• [EXERCISE DESCRIPTION]: Which lines in the records below contain the word "host"? Copy each one.

++++ DATA TO EXAMINE ++++

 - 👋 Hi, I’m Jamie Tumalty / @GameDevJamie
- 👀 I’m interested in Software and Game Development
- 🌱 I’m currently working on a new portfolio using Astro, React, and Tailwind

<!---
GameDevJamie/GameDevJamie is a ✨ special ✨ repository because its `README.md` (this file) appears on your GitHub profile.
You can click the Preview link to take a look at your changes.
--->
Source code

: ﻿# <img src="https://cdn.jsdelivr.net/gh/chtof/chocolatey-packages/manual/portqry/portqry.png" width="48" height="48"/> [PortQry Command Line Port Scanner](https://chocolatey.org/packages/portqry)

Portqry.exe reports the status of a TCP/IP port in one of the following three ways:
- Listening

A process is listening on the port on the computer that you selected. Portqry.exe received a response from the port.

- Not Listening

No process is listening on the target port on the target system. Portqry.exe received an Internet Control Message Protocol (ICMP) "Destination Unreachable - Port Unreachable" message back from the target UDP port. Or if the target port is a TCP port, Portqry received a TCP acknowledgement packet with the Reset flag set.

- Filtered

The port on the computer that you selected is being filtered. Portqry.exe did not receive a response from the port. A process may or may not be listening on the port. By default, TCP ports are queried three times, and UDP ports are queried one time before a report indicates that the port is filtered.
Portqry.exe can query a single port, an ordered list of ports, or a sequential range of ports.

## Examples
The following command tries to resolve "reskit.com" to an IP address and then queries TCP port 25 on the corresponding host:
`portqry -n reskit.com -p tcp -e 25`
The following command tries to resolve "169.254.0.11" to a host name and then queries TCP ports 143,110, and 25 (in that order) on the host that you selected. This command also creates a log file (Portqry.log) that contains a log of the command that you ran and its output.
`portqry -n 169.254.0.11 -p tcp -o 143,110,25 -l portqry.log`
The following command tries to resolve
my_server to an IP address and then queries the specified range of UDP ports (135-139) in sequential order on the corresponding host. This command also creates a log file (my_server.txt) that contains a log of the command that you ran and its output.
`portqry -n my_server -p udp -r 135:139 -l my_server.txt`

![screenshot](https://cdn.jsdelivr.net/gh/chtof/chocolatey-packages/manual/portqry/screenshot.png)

++++

• [COMPLETED TASK]:
The following command tries to resolve "reskit.com" to an IP address and then queries TCP port 25 on the corresponding host:
The following command tries to resolve "169.254.0.11" to a host name and then queries TCP ports 143,110, and 25 (in that order) on the host that you selected. This command also creates a log file (Portqry.log) that contains a log of the command that you ran and its output.
my_server to an IP address and then queries the specified range of UDP ports (135-139) in sequential order on the corresponding host. This command also creates a log file (my_server.txt) that contains a log of the command that you ran and its output.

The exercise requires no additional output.